Enhancements/usability/accessibility – yay there cool scripty things happening on the page but what if I turn off JavaScript can I still use the page, are there sufficiently thought out steps that allow me to complete my task? What happens when information is hidden in a drop down is that available for screen readers?
Optimisation – how well is the site performing, are there any scripts blocking the rendering time, what could be done to improve the perceived load time? Do the same optimisation work across different pages?
Some sites will be stronger in some areas then others and it’s a bit of a balancing act to improve one aspect without making another fall over and prioritising what is more important… And obviously come up with solutions all within that ridiculous timeline we foolishly agreed to.
What was that? Some making for living? I would rather not see such articles here. I come here for tricks.
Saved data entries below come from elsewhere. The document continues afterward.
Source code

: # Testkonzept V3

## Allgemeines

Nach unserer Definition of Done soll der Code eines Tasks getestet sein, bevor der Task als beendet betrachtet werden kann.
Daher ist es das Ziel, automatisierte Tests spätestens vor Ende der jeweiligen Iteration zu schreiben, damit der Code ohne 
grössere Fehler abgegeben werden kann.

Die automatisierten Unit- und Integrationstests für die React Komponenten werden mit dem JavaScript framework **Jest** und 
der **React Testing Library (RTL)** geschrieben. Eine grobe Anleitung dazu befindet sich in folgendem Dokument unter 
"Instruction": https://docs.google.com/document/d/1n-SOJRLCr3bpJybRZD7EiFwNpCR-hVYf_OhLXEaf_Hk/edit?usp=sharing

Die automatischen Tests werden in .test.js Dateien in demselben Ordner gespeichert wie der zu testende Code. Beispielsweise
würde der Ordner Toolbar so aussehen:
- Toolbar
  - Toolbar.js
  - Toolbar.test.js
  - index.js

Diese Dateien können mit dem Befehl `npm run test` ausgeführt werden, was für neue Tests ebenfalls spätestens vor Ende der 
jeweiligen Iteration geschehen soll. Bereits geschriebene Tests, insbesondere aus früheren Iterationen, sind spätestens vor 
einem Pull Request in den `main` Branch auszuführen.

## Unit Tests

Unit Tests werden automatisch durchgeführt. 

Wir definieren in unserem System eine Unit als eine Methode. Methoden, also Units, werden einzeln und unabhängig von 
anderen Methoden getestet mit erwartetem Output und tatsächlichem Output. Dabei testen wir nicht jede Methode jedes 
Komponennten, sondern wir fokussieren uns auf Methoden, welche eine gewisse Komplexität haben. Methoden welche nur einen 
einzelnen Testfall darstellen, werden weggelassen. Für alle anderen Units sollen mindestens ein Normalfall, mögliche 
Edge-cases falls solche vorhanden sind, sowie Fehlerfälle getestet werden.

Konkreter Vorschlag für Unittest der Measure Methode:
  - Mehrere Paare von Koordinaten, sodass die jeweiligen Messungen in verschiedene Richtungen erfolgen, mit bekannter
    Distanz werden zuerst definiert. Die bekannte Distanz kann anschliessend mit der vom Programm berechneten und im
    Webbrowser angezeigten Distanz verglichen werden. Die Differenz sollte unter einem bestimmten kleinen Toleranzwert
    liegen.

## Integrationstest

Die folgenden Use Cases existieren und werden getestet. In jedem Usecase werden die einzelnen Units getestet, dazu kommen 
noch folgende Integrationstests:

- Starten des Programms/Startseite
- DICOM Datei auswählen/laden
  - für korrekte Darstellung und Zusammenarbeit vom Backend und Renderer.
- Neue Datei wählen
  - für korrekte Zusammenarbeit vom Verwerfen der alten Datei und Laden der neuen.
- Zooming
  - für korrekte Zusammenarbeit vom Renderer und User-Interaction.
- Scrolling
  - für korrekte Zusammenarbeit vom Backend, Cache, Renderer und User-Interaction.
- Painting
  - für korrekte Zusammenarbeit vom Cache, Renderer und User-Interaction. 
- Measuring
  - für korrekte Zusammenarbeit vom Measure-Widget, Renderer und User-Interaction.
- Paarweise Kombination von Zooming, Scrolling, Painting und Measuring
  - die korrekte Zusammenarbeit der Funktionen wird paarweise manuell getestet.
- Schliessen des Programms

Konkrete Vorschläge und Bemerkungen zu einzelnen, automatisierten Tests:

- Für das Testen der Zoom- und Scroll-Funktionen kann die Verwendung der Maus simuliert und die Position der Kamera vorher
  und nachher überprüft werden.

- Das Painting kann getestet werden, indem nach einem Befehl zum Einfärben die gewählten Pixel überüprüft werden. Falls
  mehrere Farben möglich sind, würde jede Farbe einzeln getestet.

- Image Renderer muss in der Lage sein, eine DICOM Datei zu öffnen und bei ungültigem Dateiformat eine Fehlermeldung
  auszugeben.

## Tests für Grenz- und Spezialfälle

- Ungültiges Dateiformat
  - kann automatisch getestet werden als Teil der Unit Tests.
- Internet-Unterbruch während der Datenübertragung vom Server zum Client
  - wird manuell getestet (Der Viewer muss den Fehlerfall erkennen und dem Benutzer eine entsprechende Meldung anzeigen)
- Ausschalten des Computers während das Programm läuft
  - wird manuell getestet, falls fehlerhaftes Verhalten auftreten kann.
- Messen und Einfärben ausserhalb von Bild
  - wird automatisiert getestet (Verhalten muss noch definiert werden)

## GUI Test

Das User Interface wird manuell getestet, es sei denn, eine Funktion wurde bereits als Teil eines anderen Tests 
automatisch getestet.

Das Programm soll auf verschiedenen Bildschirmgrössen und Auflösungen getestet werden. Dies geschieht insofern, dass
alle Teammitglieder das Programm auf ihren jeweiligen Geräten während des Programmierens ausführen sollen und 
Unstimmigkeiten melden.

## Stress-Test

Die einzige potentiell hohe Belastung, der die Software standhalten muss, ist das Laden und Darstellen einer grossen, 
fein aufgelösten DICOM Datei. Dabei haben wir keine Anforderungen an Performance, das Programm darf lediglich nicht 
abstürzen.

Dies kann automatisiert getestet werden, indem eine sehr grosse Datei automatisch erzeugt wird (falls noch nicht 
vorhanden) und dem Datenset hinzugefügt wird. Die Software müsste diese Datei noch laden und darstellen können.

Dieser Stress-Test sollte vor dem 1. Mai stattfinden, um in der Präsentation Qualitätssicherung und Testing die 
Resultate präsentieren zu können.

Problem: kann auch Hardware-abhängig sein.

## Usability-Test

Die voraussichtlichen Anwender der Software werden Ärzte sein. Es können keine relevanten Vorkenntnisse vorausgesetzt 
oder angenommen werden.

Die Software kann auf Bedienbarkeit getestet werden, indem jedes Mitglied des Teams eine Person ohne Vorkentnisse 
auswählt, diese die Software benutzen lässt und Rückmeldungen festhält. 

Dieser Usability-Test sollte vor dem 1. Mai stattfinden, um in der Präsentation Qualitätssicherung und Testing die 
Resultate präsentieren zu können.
lol I don’t even understand the criticism but understand the snark.
I love the analysis and this is super helpful. I just keep getting thrown by really smart people using “peak” when they mean “peek” and….
Here are some welding goggles. Please don’t look at any of my sites. This was very instructive. How much time did your analysis take?
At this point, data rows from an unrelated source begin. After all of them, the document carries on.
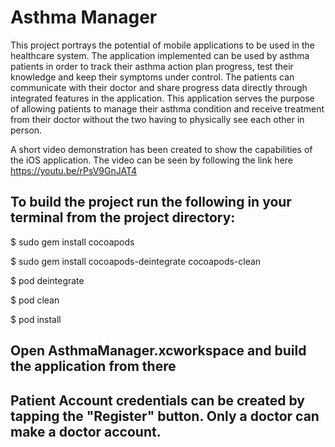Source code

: # Asthma Manager

This project portrays the potential of mobile applications to be used in the healthcare system. The application implemented can be used by asthma patients in order to track their asthma action plan progress, test their knowledge and keep their symptoms under control. The patients can communicate with their doctor and share progress data directly through integrated features in the application. This application serves the purpose of allowing patients to manage their asthma condition and receive treatment from their doctor without the two having to physically see each other in person.


A short video demonstration has been created to show the capabilities of the iOS application. The video can be seen by following the link here https://youtu.be/rPsV9GnJAT4



## To build the project run the following in your terminal from the project directory:

$ sudo gem install cocoapods

$ sudo gem install cocoapods-deintegrate cocoapods-clean

$ pod deintegrate

$ pod clean

$ pod install

## Open AsthmaManager.xcworkspace and build the application from there

## Patient Account credentials can be created by tapping the "Register" button. Only a doctor can make a doctor account.
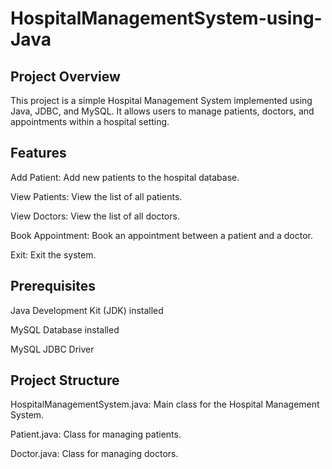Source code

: # HospitalManagementSystem-using-Java

## Project Overview

This project is a simple Hospital Management System implemented using Java, JDBC, and MySQL. It allows users to manage patients, doctors, and appointments within a hospital setting.

## Features

Add Patient: Add new patients to the hospital database.

View Patients: View the list of all patients.

View Doctors: View the list of all doctors.

Book Appointment: Book an appointment between a patient and a doctor.

Exit: Exit the system.


## Prerequisites

Java Development Kit (JDK) installed

MySQL Database installed

MySQL JDBC Driver


## Project Structure

HospitalManagementSystem.java: Main class for the Hospital Management System.

Patient.java: Class for managing patients.

Doctor.java: Class for managing doctors.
Personally I would have tackled the product grid differently.
Reference: http://store.margaretriverbeverages.com.au/
I think using flex here is over complicating things and as a result, its not being displayed properly.
See: http://i.imgur.com/HM15RMk.jpg
Something as simple as this could have been used: http://codepen.io/tomanagle/pen/xOrrBx
You just need to clear both on certain elements, depending on your breakpoints.
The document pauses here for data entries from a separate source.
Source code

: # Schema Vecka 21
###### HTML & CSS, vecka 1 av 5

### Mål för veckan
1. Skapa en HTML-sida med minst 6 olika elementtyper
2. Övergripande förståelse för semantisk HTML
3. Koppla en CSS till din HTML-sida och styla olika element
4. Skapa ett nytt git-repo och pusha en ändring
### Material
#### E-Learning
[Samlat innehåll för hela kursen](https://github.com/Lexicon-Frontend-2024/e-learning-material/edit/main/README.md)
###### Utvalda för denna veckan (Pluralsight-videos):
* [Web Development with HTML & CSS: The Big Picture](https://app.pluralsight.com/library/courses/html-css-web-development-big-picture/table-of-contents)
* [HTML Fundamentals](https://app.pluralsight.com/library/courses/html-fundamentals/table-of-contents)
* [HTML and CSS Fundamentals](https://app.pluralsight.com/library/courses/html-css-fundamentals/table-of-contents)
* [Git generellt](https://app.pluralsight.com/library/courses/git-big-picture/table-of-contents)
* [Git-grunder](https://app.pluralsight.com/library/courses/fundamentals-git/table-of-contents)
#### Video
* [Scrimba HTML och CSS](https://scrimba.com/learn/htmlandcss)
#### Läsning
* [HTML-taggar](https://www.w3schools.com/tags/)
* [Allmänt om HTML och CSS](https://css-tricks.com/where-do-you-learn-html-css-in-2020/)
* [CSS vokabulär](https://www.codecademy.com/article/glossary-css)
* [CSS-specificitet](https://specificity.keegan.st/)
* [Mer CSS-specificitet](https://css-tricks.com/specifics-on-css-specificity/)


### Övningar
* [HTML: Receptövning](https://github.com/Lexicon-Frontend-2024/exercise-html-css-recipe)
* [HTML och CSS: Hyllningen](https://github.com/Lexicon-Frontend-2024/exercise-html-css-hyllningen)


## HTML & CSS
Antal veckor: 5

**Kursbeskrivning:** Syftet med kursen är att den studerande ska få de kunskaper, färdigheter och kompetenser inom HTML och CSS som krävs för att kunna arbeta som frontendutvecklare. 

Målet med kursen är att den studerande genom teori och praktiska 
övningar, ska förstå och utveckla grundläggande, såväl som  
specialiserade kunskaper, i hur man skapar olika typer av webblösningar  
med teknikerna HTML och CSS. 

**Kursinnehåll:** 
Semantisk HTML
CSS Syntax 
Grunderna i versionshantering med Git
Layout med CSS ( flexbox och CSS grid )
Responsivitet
Is it weird to say that I always look at the favicon first? I like to think of it as the start of a web page experience.
I did enjoy this post though. I always find it interesting to see how other people respond to sites initially.
First thing that I look for the technologies based on which website is developed, like pure HTML CSS and JS or wrodpress, or those auto generated files of ASP.Net.
After that I try to get and understand the color combination that the site has used, how they are loading icons, how they are doing that cool effect that I always wanted to do and what are the JS libraries and CSS framework developer has used to code the website.
Check css specificity, validate css using jigsaw, validate html using ‘nu’ website check google page speed, check js code, check accesibility, check breakpoints if they are mobile first, and another 10-15 tests :)
Cut to the chase…
To many if not most sites use the homepage to “big themselves” up, and in many instances user just want to cut straight to get info & or select product, order it, submit, job done. I was recently looking for a ferry crossing, its a ferry what more is there to say, yet I land on the homepage then need to navigate to the booking page, waste of my time. Certainly larger stores cannot show all products on the homepage, filtering must be made. But smaller offerings could just give people want they want from the go.
Ha ! nice to see such article showing what I mostly would do
How did the shopping cart and checkout work without Javascript though?
I don’t know what Chris’s reply is or if the author can give some insight, but try setting the form target to an iframe which you give 0 width, 0 height (or 1px, or display:none, really doesn’t matter). You can then stay on the page and POST to the cart.
As an alternative you could accept that any purchase posts regularly and just returns you to the referrer, or use a hidden input to pass the referrer in with the form data, it’s all very easy but rarely done any more.